Neil MeqVren seems to be the only person in these lands who knows the meaning of honor and virtue. After saving the Queen, he becomes her personal bodyguard. He holds duty above all else, which makes for a disappointing love story between him and the already-married princess Fastia. Although his sections were short, especially at the beginning of the book, I think they were my favorites. When the men and greffyn come to kill the Queen and her family, Neil puts up a heroic fight, and goes into some sort of magical rage to save his charge, even though Fastia and princess Elseny are killed.

The lands are described, in look and culture, like Europe. Crotheny is probably England, with the Lierish islands as France or Scotland, where MeqVren is from, for example. Vitellio is obviously Italy, with its vineyards, fencing, and swaggering lovers.
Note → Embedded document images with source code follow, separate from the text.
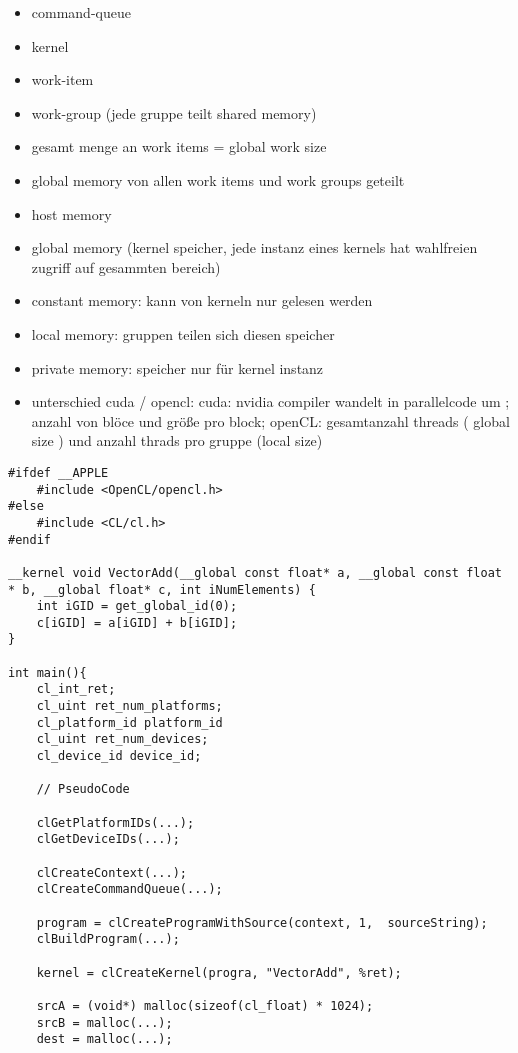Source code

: \documentclass{article}
\begin{document}
\begin{multicols}{2}
\begin{itemize}
    \item command-queue
    \item kernel
    \item work-item
    \item work-group (jede gruppe teilt shared memory)
    \item gesamt menge an work items  = global work size
    \item global memory von allen work items und work groups geteilt
    \item host memory
    \item global memory (kernel speicher, jede instanz eines kernels hat wahlfreien zugriff auf gesammten bereich)
    \item constant memory: kann von kerneln nur gelesen werden
    \item local memory: gruppen  teilen sich diesen speicher
    \item private memory: speicher nur für kernel instanz 
    \item unterschied cuda / opencl: cuda: nvidia compiler wandelt in parallelcode um ; anzahl von blöce und größe pro block; openCL: gesamtanzahl threads ( global size ) und anzahl thrads pro gruppe (local size) 
\end{itemize}

\begin{verbatim}
#ifdef __APPLE
    #include <OpenCL/opencl.h>
#else
    #include <CL/cl.h>
#endif

__kernel void VectorAdd(__global const float* a, __global const float * b, __global float* c, int iNumElements) {
    int iGID = get_global_id(0);
    c[iGID] = a[iGID] + b[iGID];
}    

int main(){
    cl_int_ret;
    cl_uint ret_num_platforms;
    cl_platform_id platform_id
    cl_uint ret_num_devices;
    cl_device_id device_id;
    
    // PseudoCode
    
    clGetPlatformIDs(...);
    clGetDeviceIDs(...);
    
    clCreateContext(...);
    clCreateCommandQueue(...);
    
    program = clCreateProgramWithSource(context, 1,  sourceString);
    clBuildProgram(...);
    
    kernel = clCreateKernel(progra, "VectorAdd", %ret);
    
    srcA = (void*) malloc(sizeof(cl_float) * 1024);
    srcB = malloc(...);
    dest = malloc(...);
    

\end{verbatim}
\end{multicols}
\end{document}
I don't pretend to understand what is going on in the big picture, but it was an interesting read, nonetheless. Some characters seem to know what is about to happen, but we are not privy to their thoughts. Clearly some of the sisters at the coven understood why Anne had to survive, yet nobody told the royal family about it, or about why it was happening. The future of humanity seems to be hanging on the likelihood of a Queen sitting on the throne of Crotheny. As the book closes, the mentally-challenged son of the King, Charles, is now Emperor. His mother rules from behind him, but that can't last long, especially if Robert is alive.

The end of humanity seems to be the result of a Queen using forbidden magic to end the enslavement of the race at the hands of the Skasloi, which was wiped out in the process, except for one, which lives at the time of this book, 2000 years later. There is a price to pay for that magic, apparently, and the time is due to pay it.

Being written in an epic fashion like it is, it made it more difficult to read until I got used to the style. It took me a long time to get into the story because of that. However, I think it is worth the read, as the story itself is interesting, even if the characters simply go with the flow of the plot, rarely affecting it. I hope we get some of this cleared up in the rest of the trilogy. One of the things that I did like about the writing is the way the readers were not given any special information about the culture. We had to learn was a faneway was on our own, as references were made to it. There were many unfamiliar words, which were never explicitly defined, but could be reasoned out by their use. I like that kind of storytelling, though the writing could have been easier.